**What is needed**
Copy each line of the data beneath in which the word "السنة" appears.

**Record excerpts**

****

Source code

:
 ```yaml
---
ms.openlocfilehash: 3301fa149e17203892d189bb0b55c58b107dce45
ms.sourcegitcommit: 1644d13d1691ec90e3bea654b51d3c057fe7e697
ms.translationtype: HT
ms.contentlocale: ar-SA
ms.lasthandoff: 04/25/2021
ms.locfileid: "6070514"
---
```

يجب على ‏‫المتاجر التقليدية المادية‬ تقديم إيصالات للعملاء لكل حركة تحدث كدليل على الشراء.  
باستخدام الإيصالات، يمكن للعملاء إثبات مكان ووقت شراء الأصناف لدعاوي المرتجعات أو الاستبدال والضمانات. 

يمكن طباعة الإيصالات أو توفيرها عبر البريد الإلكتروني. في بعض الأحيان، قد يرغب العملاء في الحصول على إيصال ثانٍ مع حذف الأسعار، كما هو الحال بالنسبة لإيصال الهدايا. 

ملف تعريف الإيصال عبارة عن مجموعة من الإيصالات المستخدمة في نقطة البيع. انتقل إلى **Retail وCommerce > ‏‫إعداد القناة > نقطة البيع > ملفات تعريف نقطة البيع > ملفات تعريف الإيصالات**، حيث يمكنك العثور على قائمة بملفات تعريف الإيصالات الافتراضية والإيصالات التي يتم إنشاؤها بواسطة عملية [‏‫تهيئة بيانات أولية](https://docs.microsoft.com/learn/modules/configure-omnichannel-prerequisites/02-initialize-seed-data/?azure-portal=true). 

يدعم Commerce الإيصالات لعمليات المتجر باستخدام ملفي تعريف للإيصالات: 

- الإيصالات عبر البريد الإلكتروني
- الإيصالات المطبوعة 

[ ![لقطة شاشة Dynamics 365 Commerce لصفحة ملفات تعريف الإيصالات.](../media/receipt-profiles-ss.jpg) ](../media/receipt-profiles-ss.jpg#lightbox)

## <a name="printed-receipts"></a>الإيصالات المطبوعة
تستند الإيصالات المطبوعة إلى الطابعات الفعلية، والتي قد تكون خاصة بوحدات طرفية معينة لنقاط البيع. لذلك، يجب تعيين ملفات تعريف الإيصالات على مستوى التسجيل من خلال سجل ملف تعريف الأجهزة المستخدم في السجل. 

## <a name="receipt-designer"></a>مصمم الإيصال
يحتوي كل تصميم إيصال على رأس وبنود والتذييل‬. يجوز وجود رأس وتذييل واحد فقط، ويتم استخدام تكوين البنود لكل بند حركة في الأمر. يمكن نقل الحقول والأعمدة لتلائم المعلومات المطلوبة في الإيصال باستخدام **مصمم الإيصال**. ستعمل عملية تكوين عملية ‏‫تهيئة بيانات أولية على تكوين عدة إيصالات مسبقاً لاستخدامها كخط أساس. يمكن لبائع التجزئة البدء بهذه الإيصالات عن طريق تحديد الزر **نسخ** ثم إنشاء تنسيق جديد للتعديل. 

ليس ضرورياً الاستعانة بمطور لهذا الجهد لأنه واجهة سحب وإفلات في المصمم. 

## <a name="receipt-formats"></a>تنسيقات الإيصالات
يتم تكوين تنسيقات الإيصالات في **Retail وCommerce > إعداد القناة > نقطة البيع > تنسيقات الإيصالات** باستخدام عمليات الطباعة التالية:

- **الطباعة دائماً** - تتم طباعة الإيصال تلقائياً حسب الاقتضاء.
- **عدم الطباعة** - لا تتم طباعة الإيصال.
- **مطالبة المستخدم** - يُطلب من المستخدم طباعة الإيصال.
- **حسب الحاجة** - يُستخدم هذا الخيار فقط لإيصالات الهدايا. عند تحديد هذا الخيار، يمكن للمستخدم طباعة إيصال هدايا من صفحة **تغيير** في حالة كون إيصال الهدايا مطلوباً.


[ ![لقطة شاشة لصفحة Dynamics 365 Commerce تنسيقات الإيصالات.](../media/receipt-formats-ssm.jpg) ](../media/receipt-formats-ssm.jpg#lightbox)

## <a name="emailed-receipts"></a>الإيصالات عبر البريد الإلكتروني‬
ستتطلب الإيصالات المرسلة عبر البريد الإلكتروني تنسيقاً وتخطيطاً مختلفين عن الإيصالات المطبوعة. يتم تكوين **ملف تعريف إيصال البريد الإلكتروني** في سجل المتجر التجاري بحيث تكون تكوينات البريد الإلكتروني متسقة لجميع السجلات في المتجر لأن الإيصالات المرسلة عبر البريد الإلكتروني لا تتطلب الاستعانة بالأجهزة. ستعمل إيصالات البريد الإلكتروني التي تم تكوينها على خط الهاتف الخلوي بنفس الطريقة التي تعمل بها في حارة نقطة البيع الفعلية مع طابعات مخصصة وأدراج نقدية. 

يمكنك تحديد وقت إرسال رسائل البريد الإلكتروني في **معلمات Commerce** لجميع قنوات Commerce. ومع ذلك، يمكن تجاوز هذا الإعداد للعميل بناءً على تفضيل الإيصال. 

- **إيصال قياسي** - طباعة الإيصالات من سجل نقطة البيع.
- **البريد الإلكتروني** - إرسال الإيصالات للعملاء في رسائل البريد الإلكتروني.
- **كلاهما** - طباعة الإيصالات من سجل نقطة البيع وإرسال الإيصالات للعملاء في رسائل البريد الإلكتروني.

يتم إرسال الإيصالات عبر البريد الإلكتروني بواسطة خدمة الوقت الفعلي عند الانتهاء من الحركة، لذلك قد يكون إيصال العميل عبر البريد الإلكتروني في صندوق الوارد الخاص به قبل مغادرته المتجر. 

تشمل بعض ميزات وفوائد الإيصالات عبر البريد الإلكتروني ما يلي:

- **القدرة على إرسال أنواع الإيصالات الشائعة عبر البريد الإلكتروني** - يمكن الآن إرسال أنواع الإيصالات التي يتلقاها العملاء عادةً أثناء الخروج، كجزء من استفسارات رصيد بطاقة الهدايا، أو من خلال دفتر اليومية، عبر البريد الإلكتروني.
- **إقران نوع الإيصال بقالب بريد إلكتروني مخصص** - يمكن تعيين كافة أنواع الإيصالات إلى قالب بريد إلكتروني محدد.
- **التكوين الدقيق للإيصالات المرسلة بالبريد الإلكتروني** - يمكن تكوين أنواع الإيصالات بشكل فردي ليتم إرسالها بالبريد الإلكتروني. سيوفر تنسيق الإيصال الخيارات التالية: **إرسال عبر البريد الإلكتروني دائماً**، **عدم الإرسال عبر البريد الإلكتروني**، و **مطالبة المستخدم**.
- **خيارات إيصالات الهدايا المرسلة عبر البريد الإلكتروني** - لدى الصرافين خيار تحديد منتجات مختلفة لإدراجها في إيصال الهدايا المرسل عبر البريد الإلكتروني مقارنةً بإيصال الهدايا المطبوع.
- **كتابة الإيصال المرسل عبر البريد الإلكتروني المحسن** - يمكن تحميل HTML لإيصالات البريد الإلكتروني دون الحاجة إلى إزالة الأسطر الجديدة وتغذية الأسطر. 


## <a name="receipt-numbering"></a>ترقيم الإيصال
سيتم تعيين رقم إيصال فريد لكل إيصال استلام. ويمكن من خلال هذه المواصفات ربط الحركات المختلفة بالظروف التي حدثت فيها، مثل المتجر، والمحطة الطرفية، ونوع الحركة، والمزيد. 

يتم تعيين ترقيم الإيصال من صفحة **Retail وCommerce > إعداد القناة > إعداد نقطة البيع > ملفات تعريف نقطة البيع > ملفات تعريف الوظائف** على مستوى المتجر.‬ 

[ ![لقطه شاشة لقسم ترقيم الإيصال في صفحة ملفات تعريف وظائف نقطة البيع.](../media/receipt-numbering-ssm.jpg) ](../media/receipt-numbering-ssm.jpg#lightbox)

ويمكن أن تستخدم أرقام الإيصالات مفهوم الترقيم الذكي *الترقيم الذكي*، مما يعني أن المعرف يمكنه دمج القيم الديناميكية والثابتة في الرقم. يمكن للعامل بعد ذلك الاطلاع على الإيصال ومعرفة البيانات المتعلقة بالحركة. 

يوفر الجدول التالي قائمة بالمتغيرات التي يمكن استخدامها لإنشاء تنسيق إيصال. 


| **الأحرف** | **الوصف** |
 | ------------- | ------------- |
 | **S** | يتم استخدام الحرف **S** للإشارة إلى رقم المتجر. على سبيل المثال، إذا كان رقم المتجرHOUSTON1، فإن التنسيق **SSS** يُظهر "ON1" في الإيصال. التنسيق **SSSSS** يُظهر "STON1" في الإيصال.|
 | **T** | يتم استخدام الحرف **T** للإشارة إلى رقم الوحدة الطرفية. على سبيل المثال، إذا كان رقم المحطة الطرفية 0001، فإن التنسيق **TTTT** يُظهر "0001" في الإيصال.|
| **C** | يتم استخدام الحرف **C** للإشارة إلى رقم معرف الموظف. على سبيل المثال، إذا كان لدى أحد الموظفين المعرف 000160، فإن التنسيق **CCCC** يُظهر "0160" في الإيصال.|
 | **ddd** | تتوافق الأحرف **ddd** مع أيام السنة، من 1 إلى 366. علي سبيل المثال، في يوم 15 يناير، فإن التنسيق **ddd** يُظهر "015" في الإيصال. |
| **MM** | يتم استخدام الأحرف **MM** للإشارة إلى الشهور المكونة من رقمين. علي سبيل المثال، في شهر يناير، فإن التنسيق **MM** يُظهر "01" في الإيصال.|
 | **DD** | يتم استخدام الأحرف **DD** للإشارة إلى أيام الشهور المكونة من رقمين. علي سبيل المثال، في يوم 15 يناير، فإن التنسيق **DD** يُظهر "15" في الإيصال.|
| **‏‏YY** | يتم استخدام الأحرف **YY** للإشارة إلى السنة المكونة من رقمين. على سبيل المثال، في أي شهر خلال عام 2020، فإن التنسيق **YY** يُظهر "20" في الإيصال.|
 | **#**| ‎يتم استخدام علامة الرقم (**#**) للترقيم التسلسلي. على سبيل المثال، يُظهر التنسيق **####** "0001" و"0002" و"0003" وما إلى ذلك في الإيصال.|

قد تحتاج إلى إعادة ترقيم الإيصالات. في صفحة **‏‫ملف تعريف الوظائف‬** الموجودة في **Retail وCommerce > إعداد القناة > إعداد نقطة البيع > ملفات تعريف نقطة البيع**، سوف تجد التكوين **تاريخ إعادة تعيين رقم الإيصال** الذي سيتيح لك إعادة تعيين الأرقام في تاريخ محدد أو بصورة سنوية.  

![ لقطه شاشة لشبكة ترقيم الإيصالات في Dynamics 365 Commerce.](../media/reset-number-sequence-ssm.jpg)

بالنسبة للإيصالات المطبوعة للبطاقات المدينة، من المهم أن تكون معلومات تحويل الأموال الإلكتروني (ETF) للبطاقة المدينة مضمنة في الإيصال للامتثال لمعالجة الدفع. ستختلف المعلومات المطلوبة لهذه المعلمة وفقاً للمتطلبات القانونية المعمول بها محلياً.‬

****

**Exercise answer**
 | **ddd** | تتوافق الأحرف **ddd** مع أيام السنة، من 1 إلى 366. علي سبيل المثال، في يوم 15 يناير، فإن التنسيق **ddd** يُظهر "015" في الإيصال. |
| **‏‏YY** | يتم استخدام الأحرف **YY** للإشارة إلى السنة المكونة من رقمين. على سبيل المثال، في أي شهر خلال عام 2020، فإن التنسيق **YY** يُظهر "20" في الإيصال.|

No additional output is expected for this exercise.